The Aggregate Composite MLS® Home Price Index (MLS® HPI) rose 1% month-over-month in May 2021 – a noticeable deceleration. Most of the recent deceleration in month-over-month price growth has come from the single-family space compared to the more affordable townhome and apartment segments.
The non-seasonally adjusted Aggregate Composite MLS® HPI was up 24.4% on a year-over-year basis in May. Based on data back to 2005, this was another record yearover-year increase; although, it is not likely to go much higher at this point.
While the largest year-over-year gains continue to be posted across Ontario, this is also where month-over-month price growth has been slowing the most. Meanwhile, price growth has continued to accelerate in some other parts of the country, thus serving to reduce the year-over-year growth disparity between Ontario and other provinces.
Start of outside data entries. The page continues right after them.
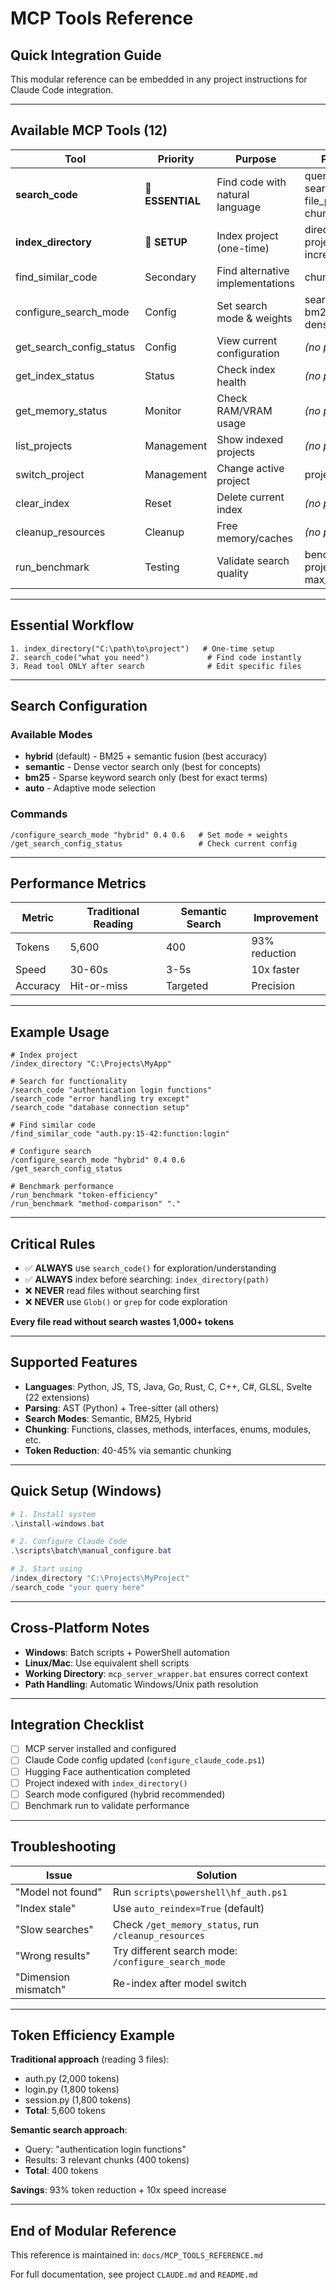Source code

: # MCP Tools Reference

## Quick Integration Guide

This modular reference can be embedded in any project instructions for Claude Code integration.

---

## Available MCP Tools (12)

| Tool | Priority | Purpose | Parameters |
|------|----------|---------|------------|
| **search_code** | 🔴 **ESSENTIAL** | Find code with natural language | query, k=5, search_mode, file_pattern, chunk_type |
| **index_directory** | 🔴 **SETUP** | Index project (one-time) | directory_path, project_name, incremental=True |
| find_similar_code | Secondary | Find alternative implementations | chunk_id, k=5 |
| configure_search_mode | Config | Set search mode & weights | search_mode, bm25_weight=0.4, dense_weight=0.6 |
| get_search_config_status | Config | View current configuration | *(no parameters)* |
| get_index_status | Status | Check index health | *(no parameters)* |
| get_memory_status | Monitor | Check RAM/VRAM usage | *(no parameters)* |
| list_projects | Management | Show indexed projects | *(no parameters)* |
| switch_project | Management | Change active project | project_path |
| clear_index | Reset | Delete current index | *(no parameters)* |
| cleanup_resources | Cleanup | Free memory/caches | *(no parameters)* |
| run_benchmark | Testing | Validate search quality | benchmark_type, project_path, max_instances=3 |

---

## Essential Workflow

```
1. index_directory("C:\path\to\project")   # One-time setup
2. search_code("what you need")             # Find code instantly
3. Read tool ONLY after search              # Edit specific files
```

---

## Search Configuration

### Available Modes

- **hybrid** (default) - BM25 + semantic fusion (best accuracy)
- **semantic** - Dense vector search only (best for concepts)
- **bm25** - Sparse keyword search only (best for exact terms)
- **auto** - Adaptive mode selection

### Commands

```
/configure_search_mode "hybrid" 0.4 0.6   # Set mode + weights
/get_search_config_status                 # Check current config
```

---

## Performance Metrics

| Metric | Traditional Reading | Semantic Search | Improvement |
|--------|---------------------|-----------------|-------------|
| Tokens | 5,600 | 400 | 93% reduction |
| Speed | 30-60s | 3-5s | 10x faster |
| Accuracy | Hit-or-miss | Targeted | Precision |

---

## Example Usage

```
# Index project
/index_directory "C:\Projects\MyApp"

# Search for functionality
/search_code "authentication login functions"
/search_code "error handling try except"
/search_code "database connection setup"

# Find similar code
/find_similar_code "auth.py:15-42:function:login"

# Configure search
/configure_search_mode "hybrid" 0.4 0.6
/get_search_config_status

# Benchmark performance
/run_benchmark "token-efficiency"
/run_benchmark "method-comparison" "."
```

---

## Critical Rules

- ✅ **ALWAYS** use `search_code()` for exploration/understanding
- ✅ **ALWAYS** index before searching: `index_directory(path)`
- ❌ **NEVER** read files without searching first
- ❌ **NEVER** use `Glob()` or `grep` for code exploration

**Every file read without search wastes 1,000+ tokens**

---

## Supported Features

- **Languages**: Python, JS, TS, Java, Go, Rust, C, C++, C#, GLSL, Svelte (22 extensions)
- **Parsing**: AST (Python) + Tree-sitter (all others)
- **Search Modes**: Semantic, BM25, Hybrid
- **Chunking**: Functions, classes, methods, interfaces, enums, modules, etc.
- **Token Reduction**: 40-45% via semantic chunking

---

## Quick Setup (Windows)

```powershell
# 1. Install system
.\install-windows.bat

# 2. Configure Claude Code
.\scripts\batch\manual_configure.bat

# 3. Start using
/index_directory "C:\Projects\MyProject"
/search_code "your query here"
```

---

## Cross-Platform Notes

- **Windows**: Batch scripts + PowerShell automation
- **Linux/Mac**: Use equivalent shell scripts
- **Working Directory**: `mcp_server_wrapper.bat` ensures correct context
- **Path Handling**: Automatic Windows/Unix path resolution

---

## Integration Checklist

- [ ] MCP server installed and configured
- [ ] Claude Code config updated (`configure_claude_code.ps1`)
- [ ] Hugging Face authentication completed
- [ ] Project indexed with `index_directory()`
- [ ] Search mode configured (hybrid recommended)
- [ ] Benchmark run to validate performance

---

## Troubleshooting

| Issue | Solution |
|-------|----------|
| "Model not found" | Run `scripts\powershell\hf_auth.ps1` |
| "Index stale" | Use `auto_reindex=True` (default) |
| "Slow searches" | Check `/get_memory_status`, run `/cleanup_resources` |
| "Wrong results" | Try different search mode: `/configure_search_mode` |
| "Dimension mismatch" | Re-index after model switch |

---

## Token Efficiency Example

**Traditional approach** (reading 3 files):

- auth.py (2,000 tokens)
- login.py (1,800 tokens)
- session.py (1,800 tokens)
- **Total**: 5,600 tokens

**Semantic search approach**:

- Query: "authentication login functions"
- Results: 3 relevant chunks (400 tokens)
- **Total**: 400 tokens

**Savings**: 93% token reduction + 10x speed increase

---

## End of Modular Reference

This reference is maintained in: `docs/MCP_TOOLS_REFERENCE.md`

For full documentation, see project `CLAUDE.md` and `README.md`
The MLS® HPI provides the best way to gauge price trends because averages are strongly distorted by changes in the mix of sales activity from one month to the next.
The actual (not seasonally adjusted) national average home price was a little over $688,000 in May 2021, up 38.4% from the same month last year. That said, it is important to remember that the national average price dropped last April and May during the initial lockdowns as the higher-end of every market was effectively shut down. That serves to stretch these year-over-year comparisons over and above what is actually happening to prices.
The national average price is also heavily influenced by sales in Greater Vancouver and the GTA, two of Canada’s most active and expensive housing markets. Excluding these two markets from calculations cuts close to $140,000 from the national average price.